Cansei-me daquilo. Desliguei o computador. Na tela o mesmo reflexo do sorriso levemente debochado e do olhar lascivo.

(Marcio Rufino)

Aula 3: O dispositivo

Comecei os trabalhos fazendo uma narrativa dos meus últimos dias: Filme "Rede Social", a ida ao Alemão ontem de manhã e na Vila Aliança à tarde, para concluir com a leitura do Efeito Facebook. Falei longamente sobre a fusão de tecnologias em curso nos dias de hoje, que não nos permite dizer que o Iphone é uma máquina de fotografar que faz ligações telefônicas ou uma televisão com acesso a internet.

Pedi pra que cada um dos alunos contasse uma cena vivida no MSN e depois pedi para que escrevessem um texto incorporando elementos da narrativa dos companheiros.

Propus o exercício por acreditar que a autoficção, gênero literário por excelência da sociedade do Big Brother, não nos permite diferenciar o que é verdade e o que é mentira. Estamos tentando fundir tecnologias narrativas, que além de não nos permitir saber o que é real e o que é ficção não tem uma fronteira definida entre os gêneros literários.
(Julio Ludemir)

A casa da liberdade

Começou na infância. O vício em Punk - A menina da breca era cada vez maior. As roupas coloridas, suas aventuras e seus amigos, passaram a ser meus também e assim o desejo de ter àquela casa na árvore virou sonho. Um sonho que gerou promessas, lágrimas e infinitos pedidos (na verdade súplicas) aos meus pais.
A casa da Punk era linda e toda vez que ela ia para lá, sentia a sensação de liberdade. Lá, no seu canto, a sua árvore, o seu espaço...

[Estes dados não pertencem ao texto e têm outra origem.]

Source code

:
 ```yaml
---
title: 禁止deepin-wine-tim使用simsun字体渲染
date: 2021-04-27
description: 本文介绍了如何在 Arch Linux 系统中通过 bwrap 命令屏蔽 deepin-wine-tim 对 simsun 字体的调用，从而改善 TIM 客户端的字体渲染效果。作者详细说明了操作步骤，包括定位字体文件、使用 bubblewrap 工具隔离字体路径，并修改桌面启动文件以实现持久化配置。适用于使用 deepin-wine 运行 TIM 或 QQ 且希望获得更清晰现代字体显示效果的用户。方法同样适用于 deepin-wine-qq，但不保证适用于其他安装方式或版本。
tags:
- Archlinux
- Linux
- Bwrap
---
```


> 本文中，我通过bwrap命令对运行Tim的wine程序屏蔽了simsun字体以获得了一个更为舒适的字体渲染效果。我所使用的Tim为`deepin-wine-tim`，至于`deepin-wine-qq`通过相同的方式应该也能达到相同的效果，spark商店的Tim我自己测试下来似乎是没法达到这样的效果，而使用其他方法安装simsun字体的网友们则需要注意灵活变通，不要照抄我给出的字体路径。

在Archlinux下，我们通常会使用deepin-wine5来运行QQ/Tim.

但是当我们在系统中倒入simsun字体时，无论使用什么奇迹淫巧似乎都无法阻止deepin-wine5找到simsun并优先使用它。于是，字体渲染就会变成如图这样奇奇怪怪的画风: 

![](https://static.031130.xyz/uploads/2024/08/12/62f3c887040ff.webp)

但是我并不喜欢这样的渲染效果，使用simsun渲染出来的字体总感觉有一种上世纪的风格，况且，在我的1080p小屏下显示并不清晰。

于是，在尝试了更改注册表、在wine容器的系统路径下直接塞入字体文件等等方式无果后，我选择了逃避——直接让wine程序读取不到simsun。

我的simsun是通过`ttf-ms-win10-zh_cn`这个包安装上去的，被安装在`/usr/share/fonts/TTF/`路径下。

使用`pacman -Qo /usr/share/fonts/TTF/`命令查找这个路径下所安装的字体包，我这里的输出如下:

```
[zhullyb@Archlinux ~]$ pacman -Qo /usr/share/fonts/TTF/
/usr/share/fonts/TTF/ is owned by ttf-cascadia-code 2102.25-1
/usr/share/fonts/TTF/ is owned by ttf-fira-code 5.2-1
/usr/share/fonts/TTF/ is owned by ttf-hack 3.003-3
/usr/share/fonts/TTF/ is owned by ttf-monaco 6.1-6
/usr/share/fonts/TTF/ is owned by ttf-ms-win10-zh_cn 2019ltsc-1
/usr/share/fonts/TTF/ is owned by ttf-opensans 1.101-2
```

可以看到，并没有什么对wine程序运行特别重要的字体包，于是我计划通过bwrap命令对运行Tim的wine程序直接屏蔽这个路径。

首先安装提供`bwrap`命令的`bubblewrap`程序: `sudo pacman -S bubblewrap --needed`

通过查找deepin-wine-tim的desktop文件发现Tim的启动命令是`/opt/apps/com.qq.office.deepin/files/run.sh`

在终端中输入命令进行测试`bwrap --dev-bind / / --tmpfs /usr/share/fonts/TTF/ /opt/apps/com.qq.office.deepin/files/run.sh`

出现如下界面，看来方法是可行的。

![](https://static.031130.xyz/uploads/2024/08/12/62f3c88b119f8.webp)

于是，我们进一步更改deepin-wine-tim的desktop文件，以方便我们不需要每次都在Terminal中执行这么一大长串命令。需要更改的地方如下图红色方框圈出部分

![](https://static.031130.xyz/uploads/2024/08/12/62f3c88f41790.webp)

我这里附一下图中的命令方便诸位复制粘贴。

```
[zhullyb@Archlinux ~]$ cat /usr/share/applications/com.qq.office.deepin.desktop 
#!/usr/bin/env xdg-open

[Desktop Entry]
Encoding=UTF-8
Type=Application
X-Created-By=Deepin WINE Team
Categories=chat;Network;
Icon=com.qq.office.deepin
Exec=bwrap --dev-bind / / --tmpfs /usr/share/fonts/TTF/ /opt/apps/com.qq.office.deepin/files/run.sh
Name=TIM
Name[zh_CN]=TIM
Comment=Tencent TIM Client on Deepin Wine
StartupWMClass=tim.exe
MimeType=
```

O tempo passou, a Punk saiu do ar e o desejo de ter a casa começou a sair fora de moda. Ela acabou não vindo, o sonho não virou realidade, mas ainda invejo quem tem uma casa na árvore.
(Aline Merilene)

quinta-feira, 2 de dezembro de 2010

Percurso para a oficina

Por: Lara Alvez

A mistura dos ritmos musicais populares era mais do que intensa na parada do ônibus, o que contraditoriamente me remeteu a cena anterior em que uma senhora,aparentemente religiosa,junto a crianças com sorrisos abertos e meigos,catavam laranjas numa rua calma, diferente da que eu me encontrava no então momento. A música que alegrava as pessoas do ponto agora não era tão diferente das laranjas que alimentariam os sorrisos e a barriga das crianças. O ônibus chegou, me dirigi ao compromisso e vi uma criança sorrir na rua. Aquela, das laranjas.

MEDO

Por: Lara Alvez

Aos sete anos me tornei ginasta. Aos dez anos achei que seria isso pro resto da vida. No meu aniversário de quinze anos eu não deixei de ir treinar apesar do cansaço que o peso das responsablidade já trazia. Agora próxima dos dezesseis eu só desejo ficar de cabeça pra baixo e deixar meu corpo falar por mim de novo. O meu grande medo é fazer dezessete. E depois vinte e um e não sentir a adrenalina e a felicidade que isso costuma ou costumava trazer pra mim.